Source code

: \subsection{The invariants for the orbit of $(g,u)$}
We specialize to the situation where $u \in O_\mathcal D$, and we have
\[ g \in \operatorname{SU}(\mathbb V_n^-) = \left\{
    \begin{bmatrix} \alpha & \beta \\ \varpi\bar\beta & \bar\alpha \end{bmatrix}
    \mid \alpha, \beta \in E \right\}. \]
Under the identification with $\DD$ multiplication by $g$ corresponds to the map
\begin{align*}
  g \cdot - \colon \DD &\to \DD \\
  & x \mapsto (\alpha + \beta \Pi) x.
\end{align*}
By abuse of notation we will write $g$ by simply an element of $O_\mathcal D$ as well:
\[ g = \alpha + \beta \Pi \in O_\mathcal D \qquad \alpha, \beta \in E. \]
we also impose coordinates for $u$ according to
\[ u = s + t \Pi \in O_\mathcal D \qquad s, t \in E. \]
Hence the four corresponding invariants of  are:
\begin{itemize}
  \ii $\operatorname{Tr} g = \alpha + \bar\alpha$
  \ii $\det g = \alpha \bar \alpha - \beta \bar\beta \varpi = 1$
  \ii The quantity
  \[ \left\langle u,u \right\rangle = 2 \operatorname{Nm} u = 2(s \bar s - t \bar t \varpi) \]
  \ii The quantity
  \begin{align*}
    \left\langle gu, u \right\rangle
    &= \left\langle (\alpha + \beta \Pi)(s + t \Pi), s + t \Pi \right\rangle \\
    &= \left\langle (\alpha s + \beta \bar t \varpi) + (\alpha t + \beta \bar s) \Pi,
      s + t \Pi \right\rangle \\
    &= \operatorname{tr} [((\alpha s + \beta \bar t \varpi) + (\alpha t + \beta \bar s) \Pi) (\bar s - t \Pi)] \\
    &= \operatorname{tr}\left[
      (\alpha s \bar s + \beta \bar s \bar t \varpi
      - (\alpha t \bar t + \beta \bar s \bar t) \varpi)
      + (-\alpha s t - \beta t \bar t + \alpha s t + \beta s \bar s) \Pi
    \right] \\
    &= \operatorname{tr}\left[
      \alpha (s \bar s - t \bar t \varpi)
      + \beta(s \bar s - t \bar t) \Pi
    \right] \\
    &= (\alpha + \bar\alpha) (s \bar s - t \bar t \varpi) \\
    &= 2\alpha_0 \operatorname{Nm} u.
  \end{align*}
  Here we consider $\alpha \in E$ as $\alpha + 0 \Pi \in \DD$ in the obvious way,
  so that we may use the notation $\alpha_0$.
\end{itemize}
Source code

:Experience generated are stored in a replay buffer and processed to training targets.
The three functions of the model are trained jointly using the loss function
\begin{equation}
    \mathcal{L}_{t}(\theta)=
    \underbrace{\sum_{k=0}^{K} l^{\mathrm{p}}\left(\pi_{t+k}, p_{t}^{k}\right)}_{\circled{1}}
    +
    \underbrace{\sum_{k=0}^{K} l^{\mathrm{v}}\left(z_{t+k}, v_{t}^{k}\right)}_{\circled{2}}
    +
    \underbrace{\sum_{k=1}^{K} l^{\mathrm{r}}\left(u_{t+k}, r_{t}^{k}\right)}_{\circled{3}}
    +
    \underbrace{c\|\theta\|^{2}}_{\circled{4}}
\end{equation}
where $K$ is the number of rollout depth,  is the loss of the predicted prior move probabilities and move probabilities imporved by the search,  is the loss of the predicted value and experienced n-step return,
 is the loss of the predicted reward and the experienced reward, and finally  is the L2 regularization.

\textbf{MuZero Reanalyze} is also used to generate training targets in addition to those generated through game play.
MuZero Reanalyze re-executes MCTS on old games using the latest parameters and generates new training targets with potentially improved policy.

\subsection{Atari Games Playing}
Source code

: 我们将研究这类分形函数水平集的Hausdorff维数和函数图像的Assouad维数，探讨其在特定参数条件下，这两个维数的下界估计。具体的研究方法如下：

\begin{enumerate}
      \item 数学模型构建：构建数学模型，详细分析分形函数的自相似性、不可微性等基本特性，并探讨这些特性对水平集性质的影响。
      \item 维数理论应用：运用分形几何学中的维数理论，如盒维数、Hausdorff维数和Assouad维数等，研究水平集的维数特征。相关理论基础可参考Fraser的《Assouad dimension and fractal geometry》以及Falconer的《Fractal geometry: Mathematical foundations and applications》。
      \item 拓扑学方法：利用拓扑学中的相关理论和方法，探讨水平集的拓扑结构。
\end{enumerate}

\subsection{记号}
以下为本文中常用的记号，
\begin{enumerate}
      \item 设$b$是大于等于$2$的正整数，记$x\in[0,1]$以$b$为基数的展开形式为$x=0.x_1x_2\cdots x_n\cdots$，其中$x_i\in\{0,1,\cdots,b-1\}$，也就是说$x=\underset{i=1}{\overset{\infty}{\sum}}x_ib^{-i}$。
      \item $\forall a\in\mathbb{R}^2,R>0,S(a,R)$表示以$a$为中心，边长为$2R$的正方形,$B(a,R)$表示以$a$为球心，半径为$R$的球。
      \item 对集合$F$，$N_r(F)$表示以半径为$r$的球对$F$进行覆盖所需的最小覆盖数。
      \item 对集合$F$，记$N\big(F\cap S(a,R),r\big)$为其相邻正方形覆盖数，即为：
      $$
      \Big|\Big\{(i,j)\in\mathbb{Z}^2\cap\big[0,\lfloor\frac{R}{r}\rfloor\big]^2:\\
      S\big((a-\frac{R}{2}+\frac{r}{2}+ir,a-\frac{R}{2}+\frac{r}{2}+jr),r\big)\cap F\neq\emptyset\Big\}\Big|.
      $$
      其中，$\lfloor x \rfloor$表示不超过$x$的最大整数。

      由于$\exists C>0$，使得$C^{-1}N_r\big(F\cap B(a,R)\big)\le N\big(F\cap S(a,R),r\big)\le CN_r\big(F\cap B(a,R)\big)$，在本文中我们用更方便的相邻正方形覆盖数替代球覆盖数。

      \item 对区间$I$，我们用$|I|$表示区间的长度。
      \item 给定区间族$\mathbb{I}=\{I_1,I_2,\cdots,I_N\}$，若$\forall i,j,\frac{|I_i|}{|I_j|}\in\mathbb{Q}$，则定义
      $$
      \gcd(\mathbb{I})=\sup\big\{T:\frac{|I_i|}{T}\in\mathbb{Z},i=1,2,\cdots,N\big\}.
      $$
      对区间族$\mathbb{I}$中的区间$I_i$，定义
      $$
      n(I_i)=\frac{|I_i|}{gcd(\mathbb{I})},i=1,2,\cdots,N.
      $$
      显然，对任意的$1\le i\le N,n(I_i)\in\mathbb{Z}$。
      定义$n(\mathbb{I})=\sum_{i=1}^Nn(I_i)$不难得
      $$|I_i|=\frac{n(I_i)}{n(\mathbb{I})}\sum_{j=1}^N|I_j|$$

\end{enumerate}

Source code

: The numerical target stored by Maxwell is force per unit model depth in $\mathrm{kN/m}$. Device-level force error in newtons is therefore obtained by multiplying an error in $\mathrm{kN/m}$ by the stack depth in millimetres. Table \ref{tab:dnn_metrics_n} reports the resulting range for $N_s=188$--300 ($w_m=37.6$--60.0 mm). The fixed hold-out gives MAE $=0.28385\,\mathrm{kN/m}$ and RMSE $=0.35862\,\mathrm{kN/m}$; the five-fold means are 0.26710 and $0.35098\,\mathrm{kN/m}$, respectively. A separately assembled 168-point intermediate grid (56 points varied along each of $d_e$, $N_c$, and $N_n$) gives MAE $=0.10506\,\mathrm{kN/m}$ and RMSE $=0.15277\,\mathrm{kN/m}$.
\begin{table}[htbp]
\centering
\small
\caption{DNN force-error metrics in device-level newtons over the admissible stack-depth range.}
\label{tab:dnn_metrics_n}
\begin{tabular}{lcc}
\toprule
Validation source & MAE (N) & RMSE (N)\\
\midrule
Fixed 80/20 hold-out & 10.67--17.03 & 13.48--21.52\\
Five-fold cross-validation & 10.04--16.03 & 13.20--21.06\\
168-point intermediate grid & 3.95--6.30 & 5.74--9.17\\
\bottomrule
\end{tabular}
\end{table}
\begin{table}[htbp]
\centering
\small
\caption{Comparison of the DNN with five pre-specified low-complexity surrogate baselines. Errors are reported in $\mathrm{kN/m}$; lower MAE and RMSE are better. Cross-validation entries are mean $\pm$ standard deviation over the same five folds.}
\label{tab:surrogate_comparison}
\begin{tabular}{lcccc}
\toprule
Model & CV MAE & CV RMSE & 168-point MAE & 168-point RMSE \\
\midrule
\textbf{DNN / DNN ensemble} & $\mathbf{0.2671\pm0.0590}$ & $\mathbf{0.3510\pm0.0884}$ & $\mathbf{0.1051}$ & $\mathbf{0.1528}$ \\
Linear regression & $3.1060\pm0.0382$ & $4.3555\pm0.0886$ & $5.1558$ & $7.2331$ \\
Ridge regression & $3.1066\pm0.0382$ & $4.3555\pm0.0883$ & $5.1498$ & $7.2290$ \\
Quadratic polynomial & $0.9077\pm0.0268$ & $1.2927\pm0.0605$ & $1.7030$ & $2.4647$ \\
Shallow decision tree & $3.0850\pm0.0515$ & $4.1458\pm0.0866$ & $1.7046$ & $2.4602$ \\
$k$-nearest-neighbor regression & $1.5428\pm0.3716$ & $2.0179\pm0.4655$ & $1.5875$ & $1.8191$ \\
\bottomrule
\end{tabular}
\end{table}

------------------------------------------------------------------------

§ **What is being asked**:
Please count how many lines of the material above include the string "align", then give that number alone.

§ **Answer to the problem**:
4